I often see families or talk to families who have “tried everything” to get their dog to stop jumping up (or any other variety of behaviors). Now I can make a completely clear argument that they haven’t “tried everything” but that’s not here or there… they THINK and FEEL that they have. They’ve done the things that helpful people and trainers have told them to do… tell the dog to sit, turn their back, they tell their dog no, etc. Some have even resorted to punishment to try to get the dog to stop jumping and yet, the jumping up is still happening. The handler is generally frustrated. And likely, so is the dog.
Behaviors serve a purpose. Their purpose is to get more of what a learner wants and less of what the learner doesn’t want. The purpose of jumping up can be to get attention, even negative attention… but it can also be to get people to leave a dog alone, to slow down the human’s approach.
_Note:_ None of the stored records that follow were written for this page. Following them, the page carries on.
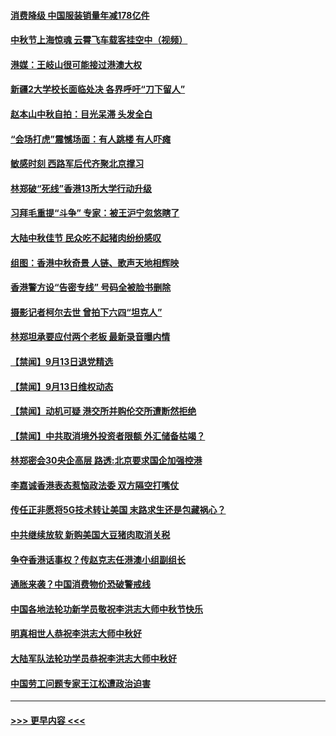 #### [消费降级 中国服装销量年减178亿件](../pages/prog204/a102664694.md?t=09141400) 
#### [中秋节上海惊魂 云霄飞车载客挂空中（视频）](../pages/prog204/a102664662.md?t=09141400) 
#### [港媒：王岐山很可能接过港澳大权](../pages/prog204/a102664630.md?t=09141400) 
#### [新疆2大学校长面临处决 各界呼吁“刀下留人”](../pages/prog204/a102664627.md?t=09141400) 
#### [赵本山中秋自拍：目光呆滞 头发全白](../pages/prog204/a102664600.md?t=09141400) 
#### [“会场打虎”震憾场面：有人跳楼  有人吓瘫](../pages/prog204/a102664535.md?t=09141400) 
#### [敏感时刻 西路军后代齐聚北京撑习](../pages/prog204/a102664527.md?t=09141400) 
#### [林郑破“死线”香港13所大学行动升级](../pages/prog204/a102664517.md?t=09141400) 
#### [习拜毛重提“斗争” 专家：被王沪宁忽悠瞎了](../pages/prog204/a102664510.md?t=09141400) 
#### [大陆中秋佳节 民众吃不起猪肉纷纷感叹](../pages/prog204/a102664504.md?t=09141400) 
#### [组图：香港中秋奇景 人链、歌声天地相辉映](../pages/prog204/a102664434.md?t=09141400) 
#### [香港警方设“告密专线” 号码全被脸书删除](../pages/prog204/a102664477.md?t=09141400) 
#### [摄影记者柯尔去世 曾拍下六四“坦克人”](../pages/prog204/a102664425.md?t=09141400) 
#### [林郑坦承要应付两个老板 最新录音曝内情](../pages/prog204/a102663698.md?t=09141400) 
#### [【禁闻】9月13日退党精选](../pages/prog204/a102664401.md?t=09141400) 
#### [【禁闻】9月13日维权动态](../pages/prog204/a102664375.md?t=09141400) 
#### [【禁闻】动机可疑 港交所并购伦交所遭断然拒绝](../pages/prog204/a102664261.md?t=09141400) 
#### [【禁闻】中共取消境外投资者限额 外汇储备枯竭？](../pages/prog204/a102664241.md?t=09141400) 
#### [林郑密会30央企高层 路透:北京要求国企加强控港](../pages/prog204/a102664204.md?t=09141400) 
#### [李嘉诚香港表态惹恼政法委 双方隔空打嘴仗](../pages/prog204/a102664162.md?t=09141400) 
#### [传任正非愿将5G技术转让美国 末路求生还是包藏祸心？](../pages/prog204/a102664173.md?t=09141400) 
#### [中共继续放软 新购美国大豆猪肉取消关税](../pages/prog204/a102664126.md?t=09141400) 
#### [争夺香港话事权？传赵克志任港澳小组副组长](../pages/prog204/a102664073.md?t=09141400) 
#### [通胀来袭？中国消费物价恐破警戒线](../pages/prog204/a102664108.md?t=09141400) 
#### [中国各地法轮功新学员敬祝李洪志大师中秋节快乐](../pages/prog204/a102663998.md?t=09141400) 
#### [明真相世人恭祝李洪志大师中秋好](../pages/prog204/a102663983.md?t=09141400) 
#### [大陆军队法轮功学员恭祝李洪志大师中秋好](../pages/prog204/a102663933.md?t=09141400) 
#### [中国劳工问题专家王江松遭政治迫害](../pages/prog204/a102663905.md?t=09141400) 

----
#### [ >>> 更早内容 <<< ](../indexes/prog204-earlier.md)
This happens in people too…. If someone is grouchy and unapproachable, well, people are less likely to approach. If a dog is uncomfortable with greetings, for any number of reasons, they may choose jumping up as a way to keep people from overwhelming them… because most of us don’t enjoy being jumped on. One of the reasons I think I see this in doodles is because, well, they look like muppets… And they are often approached in a very intense way… squealing, running, immediate hugging and petting. I often see that these dogs are overwhelmed by those approaches. The signs can include, but are not limited to jumping up, turning away, whining, screaming, barking, jumping, pulling on leash, lip licking, yawning, looking away, shifting their weight backward, tail tucks, paw raises, etc.
Often, when I try to point this out to families, they argue my perspective away. No, no… it’s a Doodle (or insert other breed here) and they are friendly, HE LOVES people. And he can absolutely LOVE people AND be overwhelmed by intense approaches by strangers and non-strangers. I like people, I still don’t want you to come up and touch me and squeal in my face… it’s rude and overwhelming.